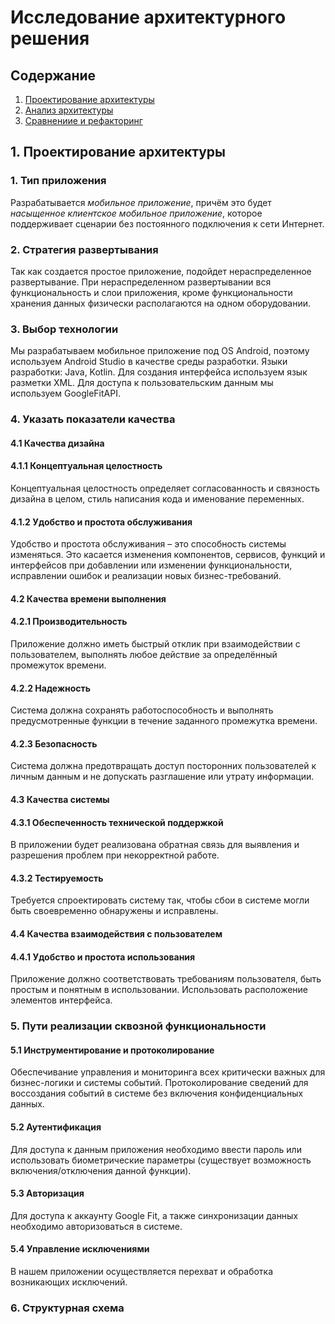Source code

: # Исследование архитектурного решения
## Содержание
1. [Проектирование архитектуры](#design)
2. [Анализ архитектуры](#analysis)
3. [Сравнениие и рефакторинг](#conclusion)

## 1. <a name="design">Проектирование архитектуры</a>
### 1. Тип приложения
Разрабатывается <i>мобильное приложение</i>, причём это будет <i>насыщенное клиентское 
мобильное приложение</i>, которое поддерживает сценарии без постоянного подключения к сети Интернет.
### 2. Стратегия развертывания
Так как создается простое приложение, подойдет нераспределенное развертывание.
При нераспределенном развертывании вся функциональность и слои приложения, кроме 
функциональности хранения данных физически располагаются на одном оборудовании.
### 3. Выбор технологии
Мы разрабатываем мобильное приложение под OS Android, поэтому используем Android Studio в качестве среды разработки. Языки разработки: Java, Kotlin. Для создания интерфейса используем язык разметки XML. Для доступа к пользовательским данным мы используем GoogleFitAPI.
### 4. Указать показатели качества
#### 4.1 Качества дизайна  
#### 4.1.1 Концептуальная целостность  
Концептуальная целостность определяет согласованность и связность дизайна в целом, стиль написания кода и именование переменных.   
#### 4.1.2 Удобство и простота обслуживания  
Удобство и простота обслуживания – это способность системы изменяться. Это касается изменения компонентов, сервисов, функций и интерфейсов при добавлении или изменении функциональности, исправлении ошибок и реализации новых бизнес-требований.  
#### 4.2 Качества времени выполнения  
#### 4.2.1 Производительность  
Приложение должно иметь быстрый отклик при взаимодействии с пользователем, выполнять любое действие за определённый промежуток времени. 
#### 4.2.2 Надежность   
Система должна сохранять работоспособность и выполнять предусмотренные функции в течение заданного промежутка времени.  
#### 4.2.3 Безопасность   
Система должна предотвращать доступ посторонних пользователей к личным данным и не допускать разглашение или утрату информации.  
#### 4.3 Качества системы   
#### 4.3.1 Обеспеченность технической поддержкой   
В приложении будет реализована обратная связь для выявления и разрешения проблем при некорректной работе.  
#### 4.3.2 Тестируемость   
Требуется спроектировать систему так, чтобы сбои в системе могли быть своевременно обнаружены и исправлены.   
#### 4.4 Качества взаимодействия с пользователем   
#### 4.4.1 Удобство и простота использования   
Приложение должно соответствовать требованиям пользователя, быть простым и понятным в использовании. Использовать расположение элементов интерфейса.
### 5. Пути реализации сквозной функциональности
#### 5.1 Инструментирование и протоколирование
Обеспечивание управления и мониторинга всех критически важных для бизнес-логики и системы событий. Протоколирование сведений для воссоздания событий в системе без включения конфиденциальных данных. 
#### 5.2 Аутентификация
Для доступа к данным приложения необходимо ввести пароль или использовать биометрические параметры (существует возможность включения/отключения данной функции).  
#### 5.3 Авторизация
Для доступа к аккаунту Google Fit, а также синхронизации данных необходимо авторизоваться в системе.
#### 5.4 Управление исключениями 
В нашем приложении осуществляется перехват и обработка возникающих исключений.  
### 6. Структурная схема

+--

> Aim of the task: What you produce must match the listing word for word, with no images in it.

> Answer section:
Source code

: # Исследование архитектурного решения
## Содержание
1. [Проектирование архитектуры](#design)
2. [Анализ архитектуры](#analysis)
3. [Сравнениие и рефакторинг](#conclusion)

## 1. <a name="design">Проектирование архитектуры</a>
### 1. Тип приложения
Разрабатывается <i>мобильное приложение</i>, причём это будет <i>насыщенное клиентское 
мобильное приложение</i>, которое поддерживает сценарии без постоянного подключения к сети Интернет.
### 2. Стратегия развертывания
Так как создается простое приложение, подойдет нераспределенное развертывание.
При нераспределенном развертывании вся функциональность и слои приложения, кроме 
функциональности хранения данных физически располагаются на одном оборудовании.
### 3. Выбор технологии
Мы разрабатываем мобильное приложение под OS Android, поэтому используем Android Studio в качестве среды разработки. Языки разработки: Java, Kotlin. Для создания интерфейса используем язык разметки XML. Для доступа к пользовательским данным мы используем GoogleFitAPI.
### 4. Указать показатели качества
#### 4.1 Качества дизайна  
#### 4.1.1 Концептуальная целостность  
Концептуальная целостность определяет согласованность и связность дизайна в целом, стиль написания кода и именование переменных.   
#### 4.1.2 Удобство и простота обслуживания  
Удобство и простота обслуживания – это способность системы изменяться. Это касается изменения компонентов, сервисов, функций и интерфейсов при добавлении или изменении функциональности, исправлении ошибок и реализации новых бизнес-требований.  
#### 4.2 Качества времени выполнения  
#### 4.2.1 Производительность  
Приложение должно иметь быстрый отклик при взаимодействии с пользователем, выполнять любое действие за определённый промежуток времени. 
#### 4.2.2 Надежность   
Система должна сохранять работоспособность и выполнять предусмотренные функции в течение заданного промежутка времени.  
#### 4.2.3 Безопасность   
Система должна предотвращать доступ посторонних пользователей к личным данным и не допускать разглашение или утрату информации.  
#### 4.3 Качества системы   
#### 4.3.1 Обеспеченность технической поддержкой   
В приложении будет реализована обратная связь для выявления и разрешения проблем при некорректной работе.  
#### 4.3.2 Тестируемость   
Требуется спроектировать систему так, чтобы сбои в системе могли быть своевременно обнаружены и исправлены.   
#### 4.4 Качества взаимодействия с пользователем   
#### 4.4.1 Удобство и простота использования   
Приложение должно соответствовать требованиям пользователя, быть простым и понятным в использовании. Использовать расположение элементов интерфейса.
### 5. Пути реализации сквозной функциональности
#### 5.1 Инструментирование и протоколирование
Обеспечивание управления и мониторинга всех критически важных для бизнес-логики и системы событий. Протоколирование сведений для воссоздания событий в системе без включения конфиденциальных данных. 
#### 5.2 Аутентификация
Для доступа к данным приложения необходимо ввести пароль или использовать биометрические параметры (существует возможность включения/отключения данной функции).  
#### 5.3 Авторизация
Для доступа к аккаунту Google Fit, а также синхронизации данных необходимо авторизоваться в системе.
#### 5.4 Управление исключениями 
В нашем приложении осуществляется перехват и обработка возникающих исключений.  
### 6. Структурная схема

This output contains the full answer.